### Your instructions
For the listing below, output exactly the lines from the line with "- Andrew Whittaker" up to and including the line with "- Luke Smith – Bristol City Council", and no other lines.

· · · · ·

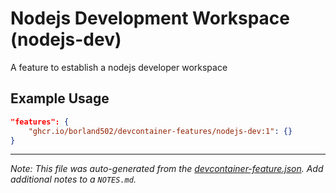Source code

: 
# Nodejs Development Workspace (nodejs-dev)

A feature to establish a nodejs developer workspace

## Example Usage

```json
"features": {
    "ghcr.io/borland502/devcontainer-features/nodejs-dev:1": {}
}
```





---

_Note: This file was auto-generated from the [devcontainer-feature.json](https://github.com/borland502/devcontainer-features/blob/main/src/common-dev/devcontainer-feature.json).  Add additional notes to a `NOTES.md`._
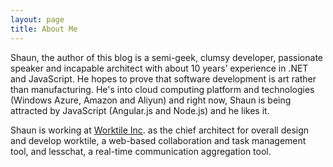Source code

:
 ```yaml
---
layout: page
title: About Me
---
```


Shaun, the author of this blog is a semi-geek, clumsy developer, passionate speaker and incapable architect with about 10 years’ experience in .NET and JavaScript. He hopes to prove that software development is art rather than manufacturing. He's into cloud computing platform and technologies (Windows Azure, Amazon and Aliyun) and right now, Shaun is being attracted by JavaScript (Angular.js and Node.js) and he likes it.

Shaun is working at [Worktile Inc](https://www.worktile.com). as the chief architect for overall design and develop worktile, a web-based collaboration and task management tool, and lesschat, a real-time communication aggregation tool.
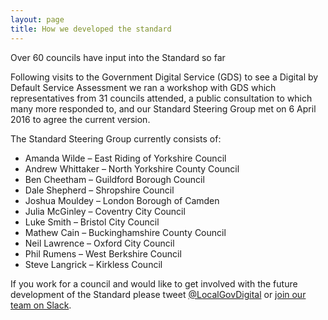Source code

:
 ```yaml
---
layout: page
title: How we developed the standard
---
```


Over 60 councils have input into the Standard so far

Following visits to the Government Digital Service (GDS) to see a Digital by Default Service Assessment we ran a workshop with GDS which representatives from 31 councils attended, a public consultation to which many more responded to, and our Standard Steering Group met on 6 April 2016 to agree the current version.

The Standard Steering Group currently consists of:

- Amanda Wilde – East Riding of Yorkshire Council
- Andrew Whittaker – North Yorkshire County Council
- Ben Cheetham – Guildford Borough Council
- Dale Shepherd – Shropshire Council
- Joshua Mouldey – London Borough of Camden
- Julia McGinley – Coventry City Council
- Luke Smith – Bristol City Council
- Mathew Cain – Buckinghamshire County Council
- Neil Lawrence – Oxford City Council
- Phil Rumens – West Berkshire Council
- Steve Langrick – Kirkless Council

If you work for a council and would like to get involved with the future development of the Standard please tweet [@LocalGovDigital](https://twitter.com/localgovdigital) or [join our team on Slack](https://localgovdigital.slack.com/messages/standards/).
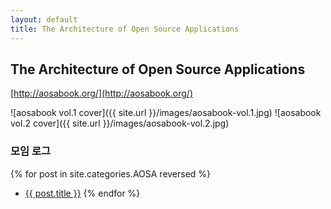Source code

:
 ```yaml
---
layout: default
title: The Architecture of Open Source Applications
---
```


## The Architecture of Open Source Applications

[http://aosabook.org/](http://aosabook.org/)

![aosabook vol.1 cover]({{ site.url }}/images/aosabook-vol.1.jpg)
![aosabook vol.2 cover]({{ site.url }}/images/aosabook-vol.2.jpg)

### 모임 로그

{% for post in site.categories.AOSA reversed %}
* <a href="{{ post.url }}">{{ post.title }}</a>
{% endfor %}
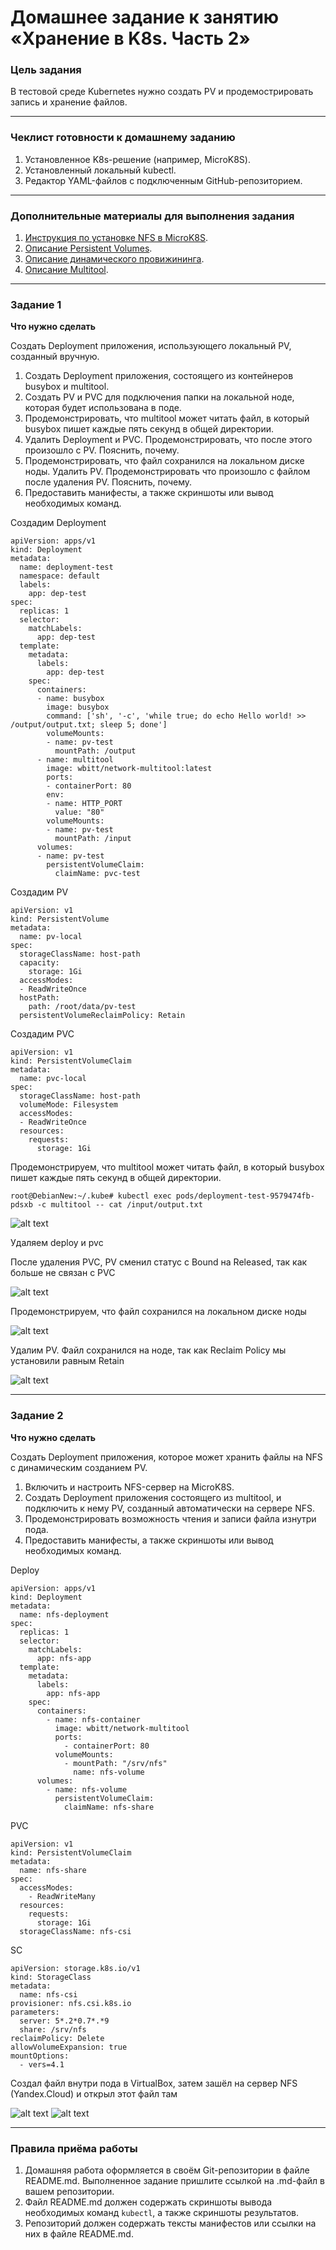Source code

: # Домашнее задание к занятию «Хранение в K8s. Часть 2»

### Цель задания

В тестовой среде Kubernetes нужно создать PV и продемострировать запись и хранение файлов.

------

### Чеклист готовности к домашнему заданию

1. Установленное K8s-решение (например, MicroK8S).
2. Установленный локальный kubectl.
3. Редактор YAML-файлов с подключенным GitHub-репозиторием.

------

### Дополнительные материалы для выполнения задания

1. [Инструкция по установке NFS в MicroK8S](https://microk8s.io/docs/nfs). 
2. [Описание Persistent Volumes](https://kubernetes.io/docs/concepts/storage/persistent-volumes/). 
3. [Описание динамического провижининга](https://kubernetes.io/docs/concepts/storage/dynamic-provisioning/). 
4. [Описание Multitool](https://github.com/wbitt/Network-MultiTool).

------

### Задание 1

**Что нужно сделать**

Создать Deployment приложения, использующего локальный PV, созданный вручную.

1. Создать Deployment приложения, состоящего из контейнеров busybox и multitool.
2. Создать PV и PVC для подключения папки на локальной ноде, которая будет использована в поде.
3. Продемонстрировать, что multitool может читать файл, в который busybox пишет каждые пять секунд в общей директории. 
4. Удалить Deployment и PVC. Продемонстрировать, что после этого произошло с PV. Пояснить, почему.
5. Продемонстрировать, что файл сохранился на локальном диске ноды. Удалить PV.  Продемонстрировать что произошло с файлом после удаления PV. Пояснить, почему.
5. Предоставить манифесты, а также скриншоты или вывод необходимых команд.

Создадим Deployment

```
apiVersion: apps/v1
kind: Deployment
metadata:
  name: deployment-test
  namespace: default
  labels:
    app: dep-test
spec:
  replicas: 1
  selector:
    matchLabels:
      app: dep-test
  template:
    metadata:
      labels:
        app: dep-test
    spec:
      containers:
      - name: busybox
        image: busybox
        command: ['sh', '-c', 'while true; do echo Hello world! >> /output/output.txt; sleep 5; done']
        volumeMounts:
        - name: pv-test
          mountPath: /output
      - name: multitool
        image: wbitt/network-multitool:latest
        ports:
        - containerPort: 80
        env:
        - name: HTTP_PORT
          value: "80"
        volumeMounts:
        - name: pv-test
          mountPath: /input
      volumes:
      - name: pv-test
        persistentVolumeClaim:
          claimName: pvc-test
```

Создадим PV

```
apiVersion: v1
kind: PersistentVolume
metadata:
  name: pv-local
spec:
  storageClassName: host-path
  capacity:
    storage: 1Gi
  accessModes:
  - ReadWriteOnce
  hostPath:
    path: /root/data/pv-test
  persistentVolumeReclaimPolicy: Retain
```

Создадим PVC
```
apiVersion: v1
kind: PersistentVolumeClaim
metadata:
  name: pvc-local
spec:
  storageClassName: host-path
  volumeMode: Filesystem
  accessModes:
  - ReadWriteOnce
  resources:
    requests:
      storage: 1Gi
```

Продемонстрируем, что multitool может читать файл, в который busybox пишет каждые пять секунд в общей директории.

```
root@DebianNew:~/.kube# kubectl exec pods/deployment-test-9579474fb-pdsxb -c multitool -- cat /input/output.txt
```
![alt text](https://github.com/MaratKN/kuber-homeworks-07/blob/main/1.png)

Удаляем deploy и pvc


После удаления PVC, PV сменил статус с Bound на Released, так как больше не связан с PVC

![alt text](https://github.com/MaratKN/kuber-homeworks-07/blob/main/2.png)

Продемонстрируем, что файл сохранился на локальном диске ноды

![alt text](https://github.com/MaratKN/kuber-homeworks-07/blob/main/3.png)

Удалим PV. Файл сохранился на ноде, так как Reclaim Policy мы установили равным Retain

![alt text](https://github.com/MaratKN/kuber-homeworks-07/blob/main/4.png)

------

### Задание 2

**Что нужно сделать**

Создать Deployment приложения, которое может хранить файлы на NFS с динамическим созданием PV.

1. Включить и настроить NFS-сервер на MicroK8S.
2. Создать Deployment приложения состоящего из multitool, и подключить к нему PV, созданный автоматически на сервере NFS.
3. Продемонстрировать возможность чтения и записи файла изнутри пода. 
4. Предоставить манифесты, а также скриншоты или вывод необходимых команд.

Deploy

```
apiVersion: apps/v1
kind: Deployment
metadata:
  name: nfs-deployment
spec:
  replicas: 1
  selector:
    matchLabels:
      app: nfs-app
  template:
    metadata:
      labels:
        app: nfs-app
    spec:
      containers:
        - name: nfs-container
          image: wbitt/network-multitool 
          ports:
            - containerPort: 80
          volumeMounts:
            - mountPath: "/srv/nfs"
              name: nfs-volume
      volumes:
        - name: nfs-volume
          persistentVolumeClaim:
            claimName: nfs-share
```

PVC
```
apiVersion: v1
kind: PersistentVolumeClaim
metadata:
  name: nfs-share
spec:
  accessModes:
    - ReadWriteMany
  resources:
    requests:
      storage: 1Gi 
  storageClassName: nfs-csi
```

SC
```
apiVersion: storage.k8s.io/v1
kind: StorageClass
metadata:
  name: nfs-csi
provisioner: nfs.csi.k8s.io
parameters:
  server: 5*.2*0.7*.*9  
  share: /srv/nfs           
reclaimPolicy: Delete
allowVolumeExpansion: true
mountOptions:
  - vers=4.1
```

Создал файл внутри пода в VirtualBox, затем зашёл на сервер NFS (Yandex.Cloud) и открыл этот файл там

![alt text](https://github.com/MaratKN/kuber-homeworks-07/blob/main/5.png)
![alt text](https://github.com/MaratKN/kuber-homeworks-07/blob/main/6.png)

------

### Правила приёма работы

1. Домашняя работа оформляется в своём Git-репозитории в файле README.md. Выполненное задание пришлите ссылкой на .md-файл в вашем репозитории.
2. Файл README.md должен содержать скриншоты вывода необходимых команд `kubectl`, а также скриншоты результатов.
3. Репозиторий должен содержать тексты манифестов или ссылки на них в файле README.md.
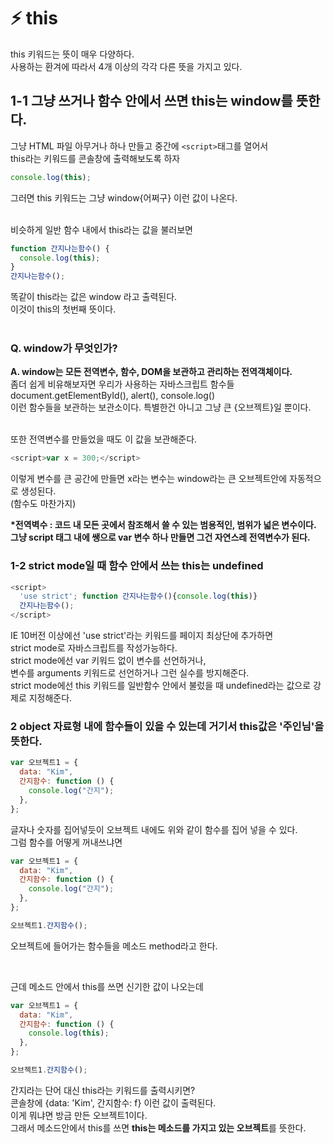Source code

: # ⚡️ this

this 키워드는 뜻이 매우 다양하다. <br>
사용하는 환겨에 따라서 4개 이상의 각각 다른 뜻을 가지고 있다.<br>

## 1-1 그냥 쓰거나 함수 안에서 쓰면 this는 window를 뜻한다.

그냥 HTML 파일 아무거나 하나 만들고 중간에 `<script>`태그를 열어서 <br>
this라는 키워드를 콘솔창에 출력해보도록 하자 <br>

```js
console.log(this);
```

그러면 this 키워드는 그냥 window{어쩌구} 이런 값이 나온다. <br>
<br>

비슷하게 일반 함수 내에서 this라는 값을 불러보면

```js
function 간지나는함수() {
  console.log(this);
}
간지나는함수();
```

똑같이 this라는 값은 window 라고 출력된다. <br>
이것이 this의 첫번째 뜻이다. <br>
<br>

### Q. window가 무엇인가?

**A. window는 모든 전역변수, 함수, DOM을 보관하고 관리하는 전역객체이다.** <br>
좀더 쉽게 비유해보자면 우리가 사용하는 자바스크립트 함수들 <br>
document.getElementById(), alert(), console.log() <br>
이런 함수들을 보관하는 보관소이다. 특별한건 아니고 그냥 큰 {오브젝트}일 뿐이다. <br>
<br>

또한 전역변수를 만들었을 때도 이 값을 보관해준다.

```js
<script>var x = 300;</script>
```

이렇게 변수를 큰 공간에 만들면 x라는 변수는 window라는 큰 오브젝트안에 자동적으로 생성된다.<br>
(함수도 마찬가지)
<br>

**\*전역벽수 : 코드 내 모든 곳에서 참조해서 쓸 수 있는 범용적인, 범위가 넓은 변수이다. 그냥 script 태그 내에 쌩으로 var 변수 하나 만들면 그건 자연스레 전역변수가 된다.**<br>

### 1-2 strict mode일 때 함수 안에서 쓰는 this는 undefined

```js
<script>
  'use strict'; function 간지나는함수(){console.log(this)}
  간지나는함수();
</script>
```

IE 10버전 이상에선 'use strict'라는 키워드를 페이지 최상단에 추가하면 <br>
strict mode로 자바스크립트를 작성가능하다. <br>
strict mode에선 var 키워드 없이 변수를 선언하거나, <br>
변수를 arguments 키워드로 선언하거나 그런 실수를 방지해준다. <br>
strict mode에선 this 키워드를 일반함수 안에서 불렀을 때 undefined라는 값으로 강제로 지정해준다. <br>

### 2 object 자료형 내에 함수들이 있을 수 있는데 거기서 this값은 '주인님'을 뜻한다.

```js
var 오브젝트1 = {
  data: "Kim",
  간지함수: function () {
    console.log("간지");
  },
};
```

글자나 숫자를 집어넣듯이 오브젝트 내에도 위와 같이 함수를 집어 넣을 수 있다. <br>
그럼 함수를 어떻게 꺼내쓰냐면 <br>

```js
var 오브젝트1 = {
  data: "Kim",
  간지함수: function () {
    console.log("간지");
  },
};

오브젝트1.간지함수();
```

오브젝트에 들어가는 함수들을 메소드 method라고 한다. <br>

<br>

근데 메소드 안에서 this를 쓰면 신기한 값이 나오는데

```js
var 오브젝트1 = {
  data: "Kim",
  간지함수: function () {
    console.log(this);
  },
};

오브젝트1.간지함수();
```

간지라는 단어 대신 this라는 키워드를 출력시키면? <br>
콘솔창에 {data: 'Kim', 간지함수: f} 이런 값이 출력된다. <br>
이게 뭐냐면 방금 만든 오브젝트1이다. <br>
그래서 메소드안에서 this를 쓰면 **this는 메소드를 가지고 있는 오브젝트**를 뜻한다. <br>
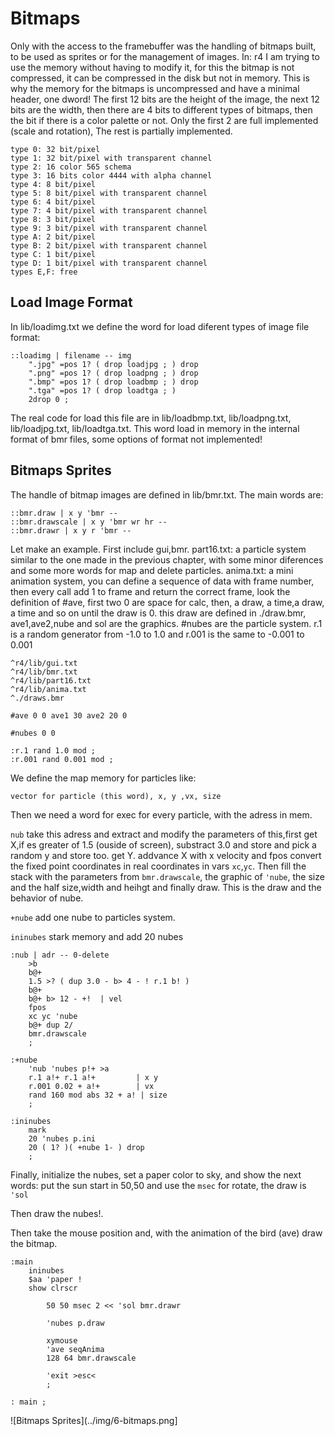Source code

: # Bitmaps

Only with the access to the framebuffer was the handling of bitmaps built, to be used as sprites or for the management of images.
In: r4 I am trying to use the memory without having to modify it, for this the bitmap is not compressed, it can be compressed in the disk but not in memory. This is why the memory for the bitmaps is uncompressed and have a minimal header, one dword!
The first 12 bits are the height of the image, the next 12 bits are the width, then there are 4 bits to different types of bitmaps, then the bit if there is a color palette or not.
Only the first 2 are full implemented (scale and rotation), The rest is partially implemented.

```
type 0: 32 bit/pixel
type 1: 32 bit/pixel with transparent channel
type 2: 16 color 565 schema
type 3: 16 bits color 4444 with alpha channel
type 4: 8 bit/pixel
type 5: 8 bit/pixel with transparent channel
type 6: 4 bit/pixel
type 7: 4 bit/pixel with transparent channel
type 8: 3 bit/pixel
type 9: 3 bit/pixel with transparent channel
type A: 2 bit/pixel
type B: 2 bit/pixel with transparent channel
type C: 1 bit/pixel
type D: 1 bit/pixel with transparent channel
types E,F: free
```

## Load Image Format

In lib/loadimg.txt we define the word for load diferent types of image file format:

```
::loadimg | filename -- img
	".jpg" =pos 1? ( drop loadjpg ; ) drop
	".png" =pos 1? ( drop loadpng ; ) drop
	".bmp" =pos 1? ( drop loadbmp ; ) drop
	".tga" =pos 1? ( drop loadtga ; )
	2drop 0 ;
```

The real code for load this file are in lib/loadbmp.txt, lib/loadpng.txt, lib/loadjpg.txt, lib/loadtga.txt. This word load in memory in the internal format of bmr files, some options of format not implemented!

## Bitmaps Sprites

The handle of bitmap images are defined in lib/bmr.txt. The main words are:

```
::bmr.draw | x y 'bmr --
::bmr.drawscale | x y 'bmr wr hr --
::bmr.drawr | x y r 'bmr --
```

Let make an example. First include gui,bmr.
part16.txt: a particle system similar to the one made in the previous chapter, with some minor diferences and some more words for map and delete particles.
anima.txt: a mini animation system, you can define a sequence of data with frame number, then every call add 1 to frame and return the correct frame, look the definition of #ave, first two 0 are space for calc, then, a draw, a time,a draw, a time and so on until the draw is 0. this draw are defined in ./draw.bmr, ave1,ave2,nube and sol are the graphics.
#nubes are the particle system.
r.1 is a random generator from -1.0 to 1.0 and r.001 is the same to -0.001 to 0.001


```
^r4/lib/gui.txt
^r4/lib/bmr.txt
^r4/lib/part16.txt
^r4/lib/anima.txt
^./draws.bmr

#ave 0 0 ave1 30 ave2 20 0

#nubes 0 0

:r.1 rand 1.0 mod ;
:r.001 rand 0.001 mod ;
```

We define the map memory for particles like:

```
vector for particle (this word), x, y ,vx, size
```

Then we need a word for exec for every particle, with the adress in mem.

`nub` take this adress and extract and modify the parameters of this,first get X,if es greater of 1.5 (ouside of screen), substract 3.0 and store and pick a random y and store too. get Y.
addvance X with x velocity and fpos convert the fixed point coordinates in real coordinates in vars `xc`,`yc`. Then fill the stack with the parameters from `bmr.drawscale`, the graphic of `'nube`, the size and the half size,width and heihgt and finally draw.
This is the draw and the behavior of nube.

`+nube` add one nube to particles system.

`ininubes` stark memory and add 20 nubes

```
:nub | adr -- 0-delete
 	>b
	b@+
	1.5 >? ( dup 3.0 - b> 4 - ! r.1 b! )
	b@+
	b@+ b> 12 - +!	| vel
	fpos
	xc yc 'nube
	b@+ dup 2/
	bmr.drawscale
	;

:+nube
	'nub 'nubes p!+ >a
	r.1 a!+ r.1 a!+ 		| x y
	r.001 0.02 + a!+		| vx
	rand 160 mod abs 32 + a! | size
	;

:ininubes
	mark
	20 'nubes p.ini
	20 ( 1? )( +nube 1- ) drop
	;
```

Finally, initialize the nubes, set a paper color to sky, and show the next words:
put the sun start in 50,50 and use the `msec` for rotate, the draw is `'sol` 

Then draw the nubes!.

Then take the mouse position and, with the animation of the bird (ave) draw the bitmap.

```
:main
	ininubes
	$aa 'paper !
	show clrscr

		50 50 msec 2 << 'sol bmr.drawr

		'nubes p.draw

    	xymouse
    	'ave seqAnima
		128 64 bmr.drawscale

		'exit >esc<
		;

: main ;
```

![Bitmaps Sprites](../img/6-bitmaps.png]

· · · · ·

### Task result
- Andrew Whittaker – North Yorkshire County Council
- Ben Cheetham – Guildford Borough Council
- Dale Shepherd – Shropshire Council
- Joshua Mouldey – London Borough of Camden
- Julia McGinley – Coventry City Council
- Luke Smith – Bristol City Council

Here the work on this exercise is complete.